Install and manage a distributed MySQL 8 InnoDB cluster on Ubuntu 20.04

About

This tutorial demonstrates how to deploy a high availability MySQL InnoDB cluster to Ubuntu Server 20.04 Focal Fossa.

Running through the tutorial will enable you to create a cluster of any scale to public clouds, a private cloud or bare metal servers on-prem.

  • MySQL 8
  • MySQL shell
  • MySQL Router

Requirements

Duration: 5:00

Juju software

This tutorial assumes that you have installed Juju and registered your security credentials.

If you are new to Juju, consider our Getting Started with Juju tutorial.

Running controller

Duration 5:00

You should have access to a live Juju controller. This can be achieved in 2 ways:

  1. Run juju login jaas to make use of the Canonical-hosted controller. This service is offered at no cost, but credentials are provided to Canonical.
  2. Run juju bootstrap. This option may incur hosting costs, but the controller runs fully in your control.

Add a Juju model

Duration 1:00

The Juju “model” is a workspace for inter-related applications. It houses machines, containers, applications and other components such as firewall rules.

To add a model to the controller, run the juju add-model command:

$ juju add-model data

Model name is arbitrary: In the example, we used the name “messaging” for the model. You are welcome to use another name.

Deploy

Duration: 10:00

The deployment process is typically brittle and complex. Juju makes this failsafe and simple.

Provision compute infrastructure and install MySQL 8

The juju deploy command controls the deployment process. It instructs the controller to download and run a “charm”. A charm is software that manages software.

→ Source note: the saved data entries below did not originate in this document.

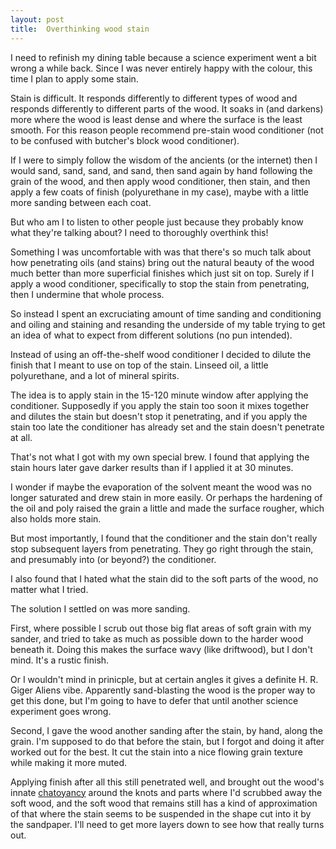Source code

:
 ```yaml
---
layout: post
title:  Overthinking wood stain
---
```

I need to refinish my dining table because a science experiment went a bit
wrong a while back.  Since I was never entirely happy with the colour, this
time I plan to apply some stain.

Stain is difficult.  It responds differently to different types of wood and
responds differently to different parts of the wood.  It soaks in (and darkens)
more where the wood is least dense and where the surface is the least smooth.
For this reason people recommend pre-stain wood conditioner (not to be confused
with butcher's block wood conditioner).

If I were to simply follow the wisdom of the ancients (or the internet) then I
would sand, sand, sand, and sand, then sand again by hand following the grain
of the wood, and then apply wood conditioner, then stain, and then apply a few
coats of finish (polyurethane in my case), maybe with a little more sanding
between each coat.

But who am I to listen to other people just because they probably know what
they're talking about?  I need to thoroughly overthink this!

Something I was uncomfortable with was that there's so much talk about how
penetrating oils (and stains) bring out the natural beauty of the wood much
better than more superficial finishes which just sit on top.  Surely if I apply
a wood conditioner, specifically to stop the stain from penetrating, then I
undermine that whole process.

So instead I spent an excruciating amount of time sanding and conditioning and
oiling and staining and resanding the underside of my table trying to get an
idea of what to expect from different solutions (no pun intended).

Instead of using an off-the-shelf wood conditioner I decided to dilute the
finish that I meant to use on top of the stain.  Linseed oil, a little
polyurethane, and a lot of mineral spirits.

The idea is to apply stain in the 15-120 minute window after applying the
conditioner.  Supposedly if you apply the stain too soon it mixes together and
dilutes the stain but doesn't stop it penetrating, and if you apply the stain
too late the conditioner has already set and the stain doesn't penetrate at
all.

That's not what I got with my own special brew.  I found that applying the
stain hours later gave darker results than if I applied it at 30 minutes.

I wonder if maybe the evaporation of the solvent meant the wood was no longer
saturated and drew stain in more easily.  Or perhaps the hardening of the oil
and poly raised the grain a little and made the surface rougher, which also
holds more stain.

But most importantly, I found that the conditioner and the stain don't really
stop subsequent layers from penetrating.  They go right through the stain, and
presumably into (or beyond?) the conditioner.

I also found that I hated what the stain did to the soft parts of the wood, no
matter what I tried.

The solution I settled on was more sanding.

First, where possible I scrub out those big flat areas of soft grain with my
sander, and tried to take as much as possible down to the harder wood beneath
it.  Doing this makes the surface wavy (like driftwood), but I don't mind.
It's a rustic finish.

Or I wouldn't mind in prinicple, but at certain angles it gives a definite H.
R. Giger Aliens vibe.  Apparently sand-blasting the wood is the proper way to
get this done, but I'm going to have to defer that until another science
experiment goes wrong.

Second, I gave the wood another sanding after the stain, by hand, along the
grain.  I'm supposed to do that before the stain, but I forgot and doing it
after worked out for the best.  It cut the stain into a nice flowing grain
texture while making it more muted.

Applying finish after all this still penetrated well, and brought out the
wood's innate [chatoyancy][] around the knots and parts where I'd scrubbed away
the soft wood, and the soft wood that remains still has a kind of approximation
of that where the stain seems to be suspended in the shape cut into it by the
sandpaper.  I'll need to get more layers down to see how that really turns out.


[chatoyancy]: <https://en.wikipedia.org/wiki/Chatoyancy>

The mysql-innodb-cluster charm knows how to install and manage a MySQL 8 InnoDB cluster.

To deploy a 5 node cluster called “poc” (for proof of concept), with each node requiring 200GB disk and 8 GB RAM. Juju selects the cheapest instance type that meets those minimum requirements.

juju deploy -n3 mysql-innodb-cluster \
  --constraints="mem=8G root-disk=200G" \
  --config cluster-name=poc

Cluster size is configurable: If you would like a larger cluster, such as 7 nodes, then change the value of the -n option.

Other constraints are available: This example only uses the mem and rook-disk constraints. The full list is available on Juju’s constraints documentation.

Install MySQL Router

The next step is to deploy the MySQL Router application and link it with the cluster nodes. It doesn’t take any additional compute resources. The router is deployed alongside the cluster nodes.

juju deploy mysql-router
juju relate mysql-router mysql-innodb-cluster

A “relation” is a communication link between charms. The software agent (jujud) that is running the charm code communicates with other units via the Juju controller.

Await deployment to complet

The deployment can take several minutes to complete.

You can check on its status with the juju status command.

(Optional) Tweak configuration

Duration: 3:00

To see all configuration options available, use the juju config command without specifying any changes:

juju config mysql-innodb-cluster

(Optional) Expose the database cluster to the Internet

The mysql-innodb-cluster charm is typically deployed as part of a Charmed OpenStack deployment. That means it doesn’t get exposed to the Internet by default.

With a few commands though, it’s possible to ask Juju to manage the firewall on our behalf:

juju run --application mysql-innodb-cluster 'open-port 3306'
juju expose mysql-innodb-cluster

Next steps

Run actions

Several actions are defined on the charm. An “action” in Juju-terminology is a pre-defined operation that devops team might need to perform from time to time.

Use the juju actions command to reveal actions that are defined for the charm(s) you have deployed:

$ juju actions mysql-innodb-cluster

To run an action, use the juju run-action command, then pass the action identifier to juju show-action-output

$ juju run-action <unit-id> <action>
Action queued with id: "<action-id>"
$ juju show-action-output <action-id>

Learn more about charms

This tutorial makes use of two charms, mysql-innodb-cluster and mysql-router. They’re both open source (mysql-router
, mysql-innodb-cluster) and are available to be the basis for your own “charmed” workloads.

Ask for assistance

If you would like to ask any questions, then please create an account on Juju’s Discourse forum.

  • for trouble following the tutorial, please use the Help with Tutorials category
  • for questions relating to deploying the charm(s) in production, please use the Using Juju category
  • for questions relating to deploying your own charm(s), please use the Charming category
1 Like

I want to know how can I connect to the mysql cluster and delete a database?
or where can I find mysql root password?

Hello Ali Reza,

You can get credentials for “mysql-innodb-cluster” by running the following command:

juju run --unit mysql-innodb-cluster/leader leader-get

Remember that only corresponding service IP addresses are allowed to access the database.

Hint: first ssh into mysql-innodb-cluster’s machine and then connect to MySQL using mysql.passwd first.

1 Like

Thank you so much, for a month a could not deploy a working openstack, right now mysql cluster has got the following error.
MySQL InnoDB Cluster not healthy: None

Hi,
i have the same problem: how to recover?

you could fix the issue with this command
sudo juju run-action --wait mysql-innodb-cluster/9 reboot-cluster-from-complete-outage

first look at the result it may say this unit is not the most updated unit then select another unit for example mysql-innodb-cluster/10 or so on.